An Introduction to Differential Manifolds

The basic objects of differential topology are manifolds, introduced by Riemann (as "multiply-extended quantities'') to generalize surfaces to many dimensions. The appeal of manifolds is the richness of available structures that follow from the definition. A manifold M is a topological space that is nice (Hausdorff and second countable) and such that for each point x in M there is a neighborhood U_x that is homeomorphic to an open subset of a fixed Euclidean space R^m. Such neighborhoods may overlap and this gives rise to coordinate transformations. Restricting the class of coordinate transformations determines some of the particular properties of the manifold, for example, if the transformations are complex analytic (a complex manifold), or have Jacobians of positive determinant (an orientable manifold). Furthermore, the neighborhoods may be taken as parameter spaces for other geometric data, glued together with the coordinate transformations into fibre bundles.

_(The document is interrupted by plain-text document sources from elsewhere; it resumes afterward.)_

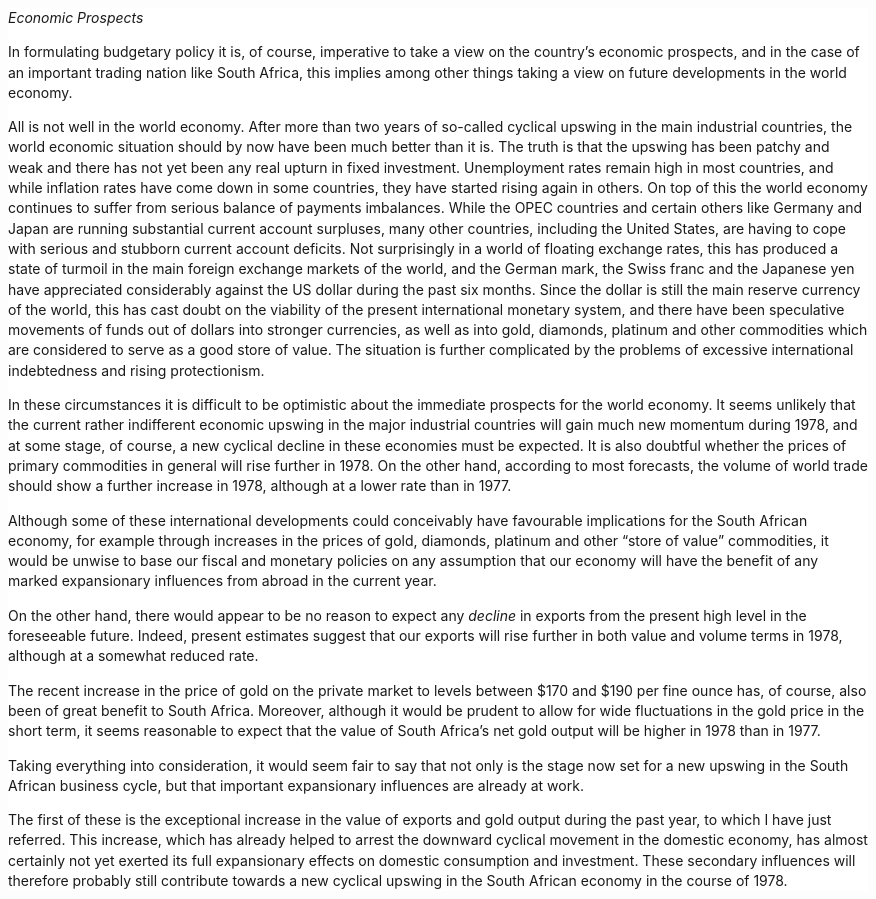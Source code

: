 <p class="heading"><i>Economic Prospects</i></p>

<p>In formulating budgetary policy it is, of course, imperative to take a view on the country&#x2019;s economic prospects, and in the case of an important trading nation like South Africa, this implies among other things taking a view on future developments in the world economy.</p>

<p>All is not well in the world economy. After more than two years of so-called cyclical upswing in the main industrial countries, the world economic situation should by now have been much better than it is. The truth is that the upswing has been patchy and weak and there has not yet been any real upturn in fixed investment. Unemployment rates remain high in most countries, and while inflation rates have come down in some countries, they have started rising again in others. On top of this the world economy continues to suffer from serious balance of payments imbalances. While the OPEC countries and certain others like Germany and Japan are running substantial current account surpluses, many other countries, including the United States, are having to cope with serious and stubborn current account deficits. Not surprisingly in a world of floating exchange rates, this has produced a state of turmoil in the main foreign exchange markets of the world, and the German mark, the Swiss franc and the Japanese yen have appreciated considerably against the US dollar during the past six months. Since the dollar is still the main reserve currency of the world, this has cast doubt on the viability of the present international monetary system, and there have been speculative movements of funds out of dollars into stronger currencies, as well as into gold, diamonds, platinum and other commodities which are considered to serve as a good store of value. The situation is further complicated by the problems of excessive international indebtedness and rising protectionism.</p>

<p>In these circumstances it is difficult to be optimistic about the immediate prospects for the world economy. It seems unlikely that the current rather indifferent economic upswing in the major industrial countries will gain much new momentum during 1978, and at some stage, of course, a new cyclical decline in these economies must be expected. It is also doubtful whether the prices of primary commodities in general will rise further in 1978. On the other hand, according to most forecasts, the volume of world trade should show a further increase in 1978, although at a lower rate than in 1977.</p>

<p>Although some of these international developments could conceivably have favourable implications for the South African economy, for example through increases in the prices of gold, diamonds, platinum and other &#x201C;store of value&#x201D; commodities, it would <span class="col_3355-3356" refersTo="page_0063"/>be unwise to base our fiscal and monetary policies on any assumption that our economy will have the benefit of any marked expansionary influences from abroad in the current year.</p>

<p>On the other hand, there would appear to be no reason to expect any <i>decline</i> in exports from the present high level in the foreseeable future. Indeed, present estimates suggest that our exports will rise further in both value and volume terms in 1978, although at a somewhat reduced rate.</p>

<p>The recent increase in the price of gold on the private market to levels between &#x0024;170 and &#x0024;190 per fine ounce has, of course, also been of great benefit to South Africa. Moreover, although it would be prudent to allow for wide fluctuations in the gold price in the short term, it seems reasonable to expect that the value of South Africa&#x2019;s net gold output will be higher in 1978 than in 1977.</p>

<p>Taking everything into consideration, it would seem fair to say that not only is the stage now set for a new upswing in the South African business cycle, but that important expansionary influences are already at work.</p>

<p>The first of these is the exceptional increase in the value of exports and gold output during the past year, to which I have just referred. This increase, which has already helped to arrest the downward cyclical movement in the domestic economy, has almost certainly not yet exerted its full expansionary effects on domestic consumption and investment. These secondary influences will therefore probably still contribute towards a new cyclical upswing in the South African economy in the course of 1978.</p>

In a locally Euclidean space, we can do calculus, and so manifolds admit differentiable functions, vector fields, a tangent space, all intrinsically defined via the coordinate transformations. The main point of differential topology is to sort out the consequences of all this structure, and the interrelations between its various aspects. The problem with a book about manifolds is that the basic definitions are so many, and you need them all to study their interactions with one another. An example of note is the Poincaré-Hopf Index Theorem, which states that the index of a vector field with isolated singular points on a compact, oriented manifold without boundary is equal to the Euler characteristic of the manifold — an analytically determined integer is equal to a topological invariant.

The book of Barden and Thomas is based on courses taught at the University of Cambridge. The direction is topological, leaving the geometric (Riemannian metrics) for another course. With this decisive turn, the authors can strike deep into relevant structure with purpose. After the basic structure is set out, they treat fibre bundles with the Submersion Theorem of Ehresman as goal, illustrating how manifolds with geometry might be classified by the local geometries. The next few chapters treat topological equipment — the exterior derivative and de Rham cohomology, which feature the relations between the calculus and the topology on a manifold. The next chapter gives the reader some real substance for all the structure. Degrees, indices, the Gauss map, and Morse theory employ the available structure in a dramatic way to give back geometric data. A rich source of examples is considered next with a thumbnail introduction to Lie groups. There is a final chapter that provides the background in analysis and algebra to support the course.

This reviewer had several pleasant conversations with Charles Thomas about this book, and about manifolds in general, especially at the time when the solution to the Poincaré conjecture was announced. I am saddened by the death of Professor Thomas. I am glad that we have a record of his notes and the course or Professor Barden; they are rich with insight into how to think about manifolds, introducing students to a subject that is central to mathematics and to our framework for understanding physics. Short and insightful, this is a good way to get started.

John McCleary is Professor of Mathematics at Vassar College.